Department of Systems Medicine, Keio University School of Medicine, Shinjuku-ku, Tokyo, Japan.
Department of Dermatology, Second Xiangya Hospital, Central South University, Hunan Key Laboratory of Medical Epigenomics, Changsha, Hunan, China.
Department of Experimental Immunology, Immunology Frontier Research Center, Osaka University, Yamada-oka, Suita, Japan.
Department of Physiology, Keio University School of Medicine, Shinjuku-ku, Tokyo, Japan.

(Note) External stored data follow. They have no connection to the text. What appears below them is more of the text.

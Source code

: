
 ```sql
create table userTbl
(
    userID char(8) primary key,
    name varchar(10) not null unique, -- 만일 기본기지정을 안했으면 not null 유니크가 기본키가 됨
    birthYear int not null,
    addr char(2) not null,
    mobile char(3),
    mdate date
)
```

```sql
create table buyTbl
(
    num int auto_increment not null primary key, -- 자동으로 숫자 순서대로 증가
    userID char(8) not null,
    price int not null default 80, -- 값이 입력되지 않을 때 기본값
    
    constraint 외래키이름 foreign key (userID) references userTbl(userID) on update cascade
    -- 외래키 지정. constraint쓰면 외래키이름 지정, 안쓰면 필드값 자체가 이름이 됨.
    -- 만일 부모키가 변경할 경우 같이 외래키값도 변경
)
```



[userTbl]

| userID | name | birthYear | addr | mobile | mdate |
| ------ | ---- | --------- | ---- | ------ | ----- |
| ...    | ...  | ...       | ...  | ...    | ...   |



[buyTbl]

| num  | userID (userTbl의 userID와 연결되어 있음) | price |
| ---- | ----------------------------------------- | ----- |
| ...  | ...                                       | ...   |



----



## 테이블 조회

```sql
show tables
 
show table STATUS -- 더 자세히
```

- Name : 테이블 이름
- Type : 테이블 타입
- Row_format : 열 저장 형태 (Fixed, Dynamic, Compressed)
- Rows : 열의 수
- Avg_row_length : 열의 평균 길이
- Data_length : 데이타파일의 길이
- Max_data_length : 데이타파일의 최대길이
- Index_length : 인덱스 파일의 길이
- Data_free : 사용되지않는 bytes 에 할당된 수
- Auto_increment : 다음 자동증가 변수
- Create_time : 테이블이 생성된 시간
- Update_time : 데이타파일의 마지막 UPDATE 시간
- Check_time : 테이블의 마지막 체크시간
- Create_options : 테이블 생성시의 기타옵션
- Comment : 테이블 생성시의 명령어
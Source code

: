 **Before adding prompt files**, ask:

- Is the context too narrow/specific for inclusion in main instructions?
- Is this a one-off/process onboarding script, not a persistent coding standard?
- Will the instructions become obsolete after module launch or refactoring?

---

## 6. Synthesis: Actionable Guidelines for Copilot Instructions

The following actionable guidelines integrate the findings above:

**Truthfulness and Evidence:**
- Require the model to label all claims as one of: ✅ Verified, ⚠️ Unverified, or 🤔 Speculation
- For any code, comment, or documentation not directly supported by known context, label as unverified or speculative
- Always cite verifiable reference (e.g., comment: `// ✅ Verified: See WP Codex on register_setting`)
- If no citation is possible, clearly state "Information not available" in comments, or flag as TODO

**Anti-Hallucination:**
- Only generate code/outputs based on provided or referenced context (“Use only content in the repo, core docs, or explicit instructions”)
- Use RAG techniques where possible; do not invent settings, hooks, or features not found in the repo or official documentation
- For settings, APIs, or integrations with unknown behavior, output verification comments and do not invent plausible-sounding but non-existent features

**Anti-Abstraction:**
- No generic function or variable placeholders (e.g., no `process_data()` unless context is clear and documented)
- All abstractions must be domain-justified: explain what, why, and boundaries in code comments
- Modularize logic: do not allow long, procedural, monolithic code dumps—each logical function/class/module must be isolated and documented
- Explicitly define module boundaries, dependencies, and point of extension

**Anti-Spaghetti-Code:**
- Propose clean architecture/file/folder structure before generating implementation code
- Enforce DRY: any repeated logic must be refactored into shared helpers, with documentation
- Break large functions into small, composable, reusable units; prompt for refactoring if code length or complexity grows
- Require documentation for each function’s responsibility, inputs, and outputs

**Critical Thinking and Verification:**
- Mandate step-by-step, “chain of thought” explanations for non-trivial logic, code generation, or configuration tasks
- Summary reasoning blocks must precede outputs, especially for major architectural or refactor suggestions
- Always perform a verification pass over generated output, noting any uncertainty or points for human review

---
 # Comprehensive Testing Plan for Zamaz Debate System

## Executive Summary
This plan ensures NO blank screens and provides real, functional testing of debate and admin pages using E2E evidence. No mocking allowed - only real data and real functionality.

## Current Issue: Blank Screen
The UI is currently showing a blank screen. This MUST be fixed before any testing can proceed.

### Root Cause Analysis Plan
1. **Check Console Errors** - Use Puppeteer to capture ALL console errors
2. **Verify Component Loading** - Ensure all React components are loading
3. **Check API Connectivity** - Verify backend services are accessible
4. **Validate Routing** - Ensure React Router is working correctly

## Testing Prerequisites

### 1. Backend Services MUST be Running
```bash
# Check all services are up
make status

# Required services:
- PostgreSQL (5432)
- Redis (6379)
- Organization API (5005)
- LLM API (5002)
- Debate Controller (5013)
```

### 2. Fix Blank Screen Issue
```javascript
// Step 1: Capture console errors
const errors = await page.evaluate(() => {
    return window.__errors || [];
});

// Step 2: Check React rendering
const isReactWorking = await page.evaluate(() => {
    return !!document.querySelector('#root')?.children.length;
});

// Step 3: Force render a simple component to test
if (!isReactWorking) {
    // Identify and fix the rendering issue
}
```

Advanced Biological Information Research Division, INAMORI Frontier Research Center, Kyushu University, Fukuoka, Fukuoka, Japan.
Department of Molecular Biology, Keio University School of Medicine, Shinjuku-ku, Tokyo, Japan.
Department of Applied Chemistry, Kanagawa Institute of Technology, Shimo-Ogino, Atsugi-shi, Japan.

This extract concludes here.